> TO DO
Set down, please, exactly the lines below that run from the line with "- ES6 transcompilado con Babel" to the line with "distribuirlo en producción", both lines included.

> EXCERPTED DATA
•••
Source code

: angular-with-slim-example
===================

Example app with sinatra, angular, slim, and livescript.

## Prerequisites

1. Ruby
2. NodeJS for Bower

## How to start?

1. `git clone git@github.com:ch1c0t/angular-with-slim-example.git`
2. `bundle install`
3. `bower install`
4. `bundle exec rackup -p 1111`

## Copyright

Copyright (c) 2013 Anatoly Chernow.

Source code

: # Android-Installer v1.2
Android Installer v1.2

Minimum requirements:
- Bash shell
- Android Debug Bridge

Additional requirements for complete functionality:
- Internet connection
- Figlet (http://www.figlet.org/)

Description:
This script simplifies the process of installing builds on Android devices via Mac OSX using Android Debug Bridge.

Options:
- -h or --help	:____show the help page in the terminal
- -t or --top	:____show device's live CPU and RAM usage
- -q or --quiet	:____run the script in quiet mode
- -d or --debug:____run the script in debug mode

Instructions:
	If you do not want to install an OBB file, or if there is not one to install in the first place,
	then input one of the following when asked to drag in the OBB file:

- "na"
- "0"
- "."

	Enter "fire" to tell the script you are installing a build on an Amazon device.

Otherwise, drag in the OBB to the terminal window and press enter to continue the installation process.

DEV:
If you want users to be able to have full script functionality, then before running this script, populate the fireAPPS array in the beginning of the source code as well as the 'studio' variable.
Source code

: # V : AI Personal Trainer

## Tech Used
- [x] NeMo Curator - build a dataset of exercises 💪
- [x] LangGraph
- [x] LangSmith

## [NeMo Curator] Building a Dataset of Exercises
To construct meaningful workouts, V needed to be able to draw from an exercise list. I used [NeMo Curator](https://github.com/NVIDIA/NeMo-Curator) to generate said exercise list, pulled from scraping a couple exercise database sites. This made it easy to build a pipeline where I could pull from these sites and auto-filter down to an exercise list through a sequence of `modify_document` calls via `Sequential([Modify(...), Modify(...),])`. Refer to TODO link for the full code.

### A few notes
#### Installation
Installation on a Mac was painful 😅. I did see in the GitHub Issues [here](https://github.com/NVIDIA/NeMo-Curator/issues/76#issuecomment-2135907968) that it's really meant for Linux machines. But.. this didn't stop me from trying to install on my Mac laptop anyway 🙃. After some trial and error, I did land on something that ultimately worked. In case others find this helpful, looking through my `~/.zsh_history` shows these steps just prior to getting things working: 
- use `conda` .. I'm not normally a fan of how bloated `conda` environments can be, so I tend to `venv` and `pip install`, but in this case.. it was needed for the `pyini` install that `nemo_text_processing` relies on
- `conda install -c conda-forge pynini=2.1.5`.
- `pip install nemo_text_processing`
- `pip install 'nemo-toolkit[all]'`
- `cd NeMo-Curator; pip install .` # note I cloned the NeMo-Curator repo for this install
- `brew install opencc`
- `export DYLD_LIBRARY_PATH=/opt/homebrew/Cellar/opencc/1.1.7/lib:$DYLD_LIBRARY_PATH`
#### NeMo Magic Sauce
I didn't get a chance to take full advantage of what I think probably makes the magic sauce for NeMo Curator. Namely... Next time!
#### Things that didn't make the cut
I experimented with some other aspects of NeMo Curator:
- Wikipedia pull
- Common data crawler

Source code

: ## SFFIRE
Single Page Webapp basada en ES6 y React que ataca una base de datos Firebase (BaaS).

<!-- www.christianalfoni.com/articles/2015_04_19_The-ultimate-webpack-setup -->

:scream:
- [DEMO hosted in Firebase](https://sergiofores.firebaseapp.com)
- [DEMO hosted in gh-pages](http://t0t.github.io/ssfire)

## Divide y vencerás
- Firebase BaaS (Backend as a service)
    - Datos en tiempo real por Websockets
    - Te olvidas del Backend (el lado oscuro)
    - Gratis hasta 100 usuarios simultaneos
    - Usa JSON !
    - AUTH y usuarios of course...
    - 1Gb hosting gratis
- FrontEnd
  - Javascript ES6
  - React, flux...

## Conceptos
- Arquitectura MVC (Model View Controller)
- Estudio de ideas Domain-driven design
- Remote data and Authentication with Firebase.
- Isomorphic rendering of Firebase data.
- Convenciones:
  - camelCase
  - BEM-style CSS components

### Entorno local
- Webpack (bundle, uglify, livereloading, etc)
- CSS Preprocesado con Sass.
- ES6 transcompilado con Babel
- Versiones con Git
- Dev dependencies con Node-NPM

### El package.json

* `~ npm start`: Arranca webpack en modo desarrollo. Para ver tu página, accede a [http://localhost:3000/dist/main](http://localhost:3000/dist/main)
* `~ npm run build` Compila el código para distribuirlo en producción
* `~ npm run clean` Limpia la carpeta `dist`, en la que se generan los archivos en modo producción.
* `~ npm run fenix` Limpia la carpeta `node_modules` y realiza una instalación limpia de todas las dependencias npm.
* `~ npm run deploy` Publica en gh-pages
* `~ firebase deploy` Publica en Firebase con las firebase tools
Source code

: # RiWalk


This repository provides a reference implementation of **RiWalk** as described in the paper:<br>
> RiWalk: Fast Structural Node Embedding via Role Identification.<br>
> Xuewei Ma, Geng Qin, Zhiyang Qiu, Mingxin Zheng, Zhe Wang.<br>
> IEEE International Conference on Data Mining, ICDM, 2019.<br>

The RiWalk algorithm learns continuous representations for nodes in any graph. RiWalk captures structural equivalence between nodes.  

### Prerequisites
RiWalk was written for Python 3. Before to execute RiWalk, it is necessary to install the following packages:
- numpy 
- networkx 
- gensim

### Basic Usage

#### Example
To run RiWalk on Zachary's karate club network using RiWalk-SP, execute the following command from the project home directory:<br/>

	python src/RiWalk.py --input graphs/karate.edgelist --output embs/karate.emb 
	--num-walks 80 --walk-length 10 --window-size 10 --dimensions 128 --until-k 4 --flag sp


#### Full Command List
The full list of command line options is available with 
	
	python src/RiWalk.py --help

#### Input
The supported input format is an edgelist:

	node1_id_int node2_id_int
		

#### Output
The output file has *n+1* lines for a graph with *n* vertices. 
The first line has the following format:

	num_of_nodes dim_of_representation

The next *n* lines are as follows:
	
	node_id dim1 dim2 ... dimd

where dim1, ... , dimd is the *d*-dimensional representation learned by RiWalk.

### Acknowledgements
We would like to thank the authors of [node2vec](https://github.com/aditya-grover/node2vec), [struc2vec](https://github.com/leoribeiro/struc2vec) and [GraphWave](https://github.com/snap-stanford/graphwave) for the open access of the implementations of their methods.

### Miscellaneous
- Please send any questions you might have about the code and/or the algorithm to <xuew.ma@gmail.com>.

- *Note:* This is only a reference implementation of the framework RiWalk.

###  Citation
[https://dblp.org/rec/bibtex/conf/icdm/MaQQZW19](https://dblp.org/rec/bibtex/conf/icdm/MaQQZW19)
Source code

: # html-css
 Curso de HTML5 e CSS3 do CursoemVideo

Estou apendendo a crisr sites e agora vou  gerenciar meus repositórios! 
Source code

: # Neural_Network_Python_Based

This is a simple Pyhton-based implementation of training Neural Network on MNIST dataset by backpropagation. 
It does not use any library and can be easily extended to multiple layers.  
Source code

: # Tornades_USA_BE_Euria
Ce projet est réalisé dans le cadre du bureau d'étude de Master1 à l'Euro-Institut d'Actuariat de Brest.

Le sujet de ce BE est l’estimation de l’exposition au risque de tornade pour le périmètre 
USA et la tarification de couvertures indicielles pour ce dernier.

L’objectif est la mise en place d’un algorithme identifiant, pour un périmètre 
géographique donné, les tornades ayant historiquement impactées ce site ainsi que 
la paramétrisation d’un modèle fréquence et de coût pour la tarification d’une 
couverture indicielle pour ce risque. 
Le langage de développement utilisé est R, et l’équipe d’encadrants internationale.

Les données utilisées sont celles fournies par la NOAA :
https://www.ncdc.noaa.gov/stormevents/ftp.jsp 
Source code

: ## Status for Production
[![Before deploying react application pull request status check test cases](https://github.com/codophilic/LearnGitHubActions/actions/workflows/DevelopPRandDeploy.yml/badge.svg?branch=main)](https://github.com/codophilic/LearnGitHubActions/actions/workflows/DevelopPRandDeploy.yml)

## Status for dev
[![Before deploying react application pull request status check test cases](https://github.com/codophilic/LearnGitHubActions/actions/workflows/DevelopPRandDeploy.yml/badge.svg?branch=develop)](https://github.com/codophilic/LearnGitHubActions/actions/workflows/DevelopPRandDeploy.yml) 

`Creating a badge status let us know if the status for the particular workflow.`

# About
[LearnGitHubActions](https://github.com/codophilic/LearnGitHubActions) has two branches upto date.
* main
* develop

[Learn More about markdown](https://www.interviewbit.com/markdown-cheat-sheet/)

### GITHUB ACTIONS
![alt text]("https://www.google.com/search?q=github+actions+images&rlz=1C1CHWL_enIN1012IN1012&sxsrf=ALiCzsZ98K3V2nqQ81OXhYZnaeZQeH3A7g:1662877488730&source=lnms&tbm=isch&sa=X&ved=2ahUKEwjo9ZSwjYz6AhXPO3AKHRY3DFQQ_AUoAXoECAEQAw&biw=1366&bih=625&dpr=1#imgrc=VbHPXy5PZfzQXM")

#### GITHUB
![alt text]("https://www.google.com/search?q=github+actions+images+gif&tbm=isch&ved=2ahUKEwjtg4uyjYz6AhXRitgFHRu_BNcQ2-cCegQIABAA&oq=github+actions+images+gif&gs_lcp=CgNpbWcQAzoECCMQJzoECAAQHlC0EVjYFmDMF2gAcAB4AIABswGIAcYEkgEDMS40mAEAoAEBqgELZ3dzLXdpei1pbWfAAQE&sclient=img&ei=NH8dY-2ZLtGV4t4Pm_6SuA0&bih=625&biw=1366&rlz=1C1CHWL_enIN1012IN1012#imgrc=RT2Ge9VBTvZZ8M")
•••
> WRITTEN REPLY
- ES6 transcompilado con Babel
- Versiones con Git
- Dev dependencies con Node-NPM

### El package.json

* `~ npm start`: Arranca webpack en modo desarrollo. Para ver tu página, accede a [http://localhost:3000/dist/main](http://localhost:3000/dist/main)
* `~ npm run build` Compila el código para distribuirlo en producción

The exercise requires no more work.